_Extracted records_.
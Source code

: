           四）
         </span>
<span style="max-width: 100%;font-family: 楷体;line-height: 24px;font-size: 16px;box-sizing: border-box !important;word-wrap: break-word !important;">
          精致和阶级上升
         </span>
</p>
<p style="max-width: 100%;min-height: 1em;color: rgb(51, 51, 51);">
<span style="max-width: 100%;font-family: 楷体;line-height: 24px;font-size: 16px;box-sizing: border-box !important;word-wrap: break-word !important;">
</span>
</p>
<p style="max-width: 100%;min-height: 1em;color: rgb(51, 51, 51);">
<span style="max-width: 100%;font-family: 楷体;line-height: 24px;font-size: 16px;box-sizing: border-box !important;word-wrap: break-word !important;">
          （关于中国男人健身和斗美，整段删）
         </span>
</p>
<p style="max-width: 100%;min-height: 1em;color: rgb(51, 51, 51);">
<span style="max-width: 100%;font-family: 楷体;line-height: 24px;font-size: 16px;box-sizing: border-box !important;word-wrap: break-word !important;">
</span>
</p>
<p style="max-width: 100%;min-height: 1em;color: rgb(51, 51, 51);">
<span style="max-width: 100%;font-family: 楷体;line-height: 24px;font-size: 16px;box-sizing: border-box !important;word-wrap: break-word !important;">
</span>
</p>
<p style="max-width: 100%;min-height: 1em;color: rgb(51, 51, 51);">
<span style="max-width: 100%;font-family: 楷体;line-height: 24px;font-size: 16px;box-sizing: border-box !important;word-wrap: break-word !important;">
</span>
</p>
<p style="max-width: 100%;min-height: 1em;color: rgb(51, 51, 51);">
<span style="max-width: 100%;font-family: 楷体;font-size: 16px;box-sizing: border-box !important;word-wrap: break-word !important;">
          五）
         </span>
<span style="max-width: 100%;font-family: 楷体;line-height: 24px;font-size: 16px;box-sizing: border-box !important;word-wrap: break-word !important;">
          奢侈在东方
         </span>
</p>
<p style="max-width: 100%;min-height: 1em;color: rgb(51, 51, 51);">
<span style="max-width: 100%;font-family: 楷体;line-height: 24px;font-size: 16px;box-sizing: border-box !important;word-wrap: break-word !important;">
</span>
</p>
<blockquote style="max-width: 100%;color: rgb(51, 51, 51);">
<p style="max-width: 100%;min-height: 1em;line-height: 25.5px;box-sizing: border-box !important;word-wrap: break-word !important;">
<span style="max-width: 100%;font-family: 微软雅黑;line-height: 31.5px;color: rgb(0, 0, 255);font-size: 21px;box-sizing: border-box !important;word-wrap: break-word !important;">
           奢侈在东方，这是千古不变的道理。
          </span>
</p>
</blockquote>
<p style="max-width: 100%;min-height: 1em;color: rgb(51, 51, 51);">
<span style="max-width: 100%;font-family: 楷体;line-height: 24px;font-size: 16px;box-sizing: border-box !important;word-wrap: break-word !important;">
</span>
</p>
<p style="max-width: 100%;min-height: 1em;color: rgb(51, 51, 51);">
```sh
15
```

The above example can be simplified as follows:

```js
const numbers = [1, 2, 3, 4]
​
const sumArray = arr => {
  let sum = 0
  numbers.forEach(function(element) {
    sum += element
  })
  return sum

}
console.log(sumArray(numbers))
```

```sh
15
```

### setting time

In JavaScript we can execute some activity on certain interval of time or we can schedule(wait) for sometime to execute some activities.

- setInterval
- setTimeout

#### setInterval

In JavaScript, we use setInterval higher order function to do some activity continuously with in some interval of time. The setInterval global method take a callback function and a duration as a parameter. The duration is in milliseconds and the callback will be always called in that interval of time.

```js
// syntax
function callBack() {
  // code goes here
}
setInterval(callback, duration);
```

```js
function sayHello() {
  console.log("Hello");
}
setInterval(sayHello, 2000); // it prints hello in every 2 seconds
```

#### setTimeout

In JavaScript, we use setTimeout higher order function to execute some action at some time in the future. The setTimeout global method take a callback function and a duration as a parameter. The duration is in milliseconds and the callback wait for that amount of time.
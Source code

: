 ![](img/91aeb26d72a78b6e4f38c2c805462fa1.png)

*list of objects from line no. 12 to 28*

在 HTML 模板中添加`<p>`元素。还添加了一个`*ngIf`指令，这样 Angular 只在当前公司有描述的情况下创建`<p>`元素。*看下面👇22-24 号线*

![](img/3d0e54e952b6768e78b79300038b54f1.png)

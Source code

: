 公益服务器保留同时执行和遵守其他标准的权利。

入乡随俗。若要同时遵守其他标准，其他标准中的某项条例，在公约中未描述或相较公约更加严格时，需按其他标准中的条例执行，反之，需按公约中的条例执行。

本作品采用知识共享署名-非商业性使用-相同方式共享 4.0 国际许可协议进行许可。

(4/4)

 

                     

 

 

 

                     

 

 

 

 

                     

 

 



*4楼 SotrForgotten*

_Exercise directions_. Copy the lines above exactly. Start with the line containing "The above example", end with the line containing "#### setInterval", and include both.

_Exercise solution_.
The above example can be simplified as follows:

```js
const numbers = [1, 2, 3, 4]
​
const sumArray = arr => {
  let sum = 0
  numbers.forEach(function(element) {
    sum += element
  })
  return sum

}
console.log(sumArray(numbers))
```

```sh
15
```

### setting time

In JavaScript we can execute some activity on certain interval of time or we can schedule(wait) for sometime to execute some activities.

- setInterval
- setTimeout

#### setInterval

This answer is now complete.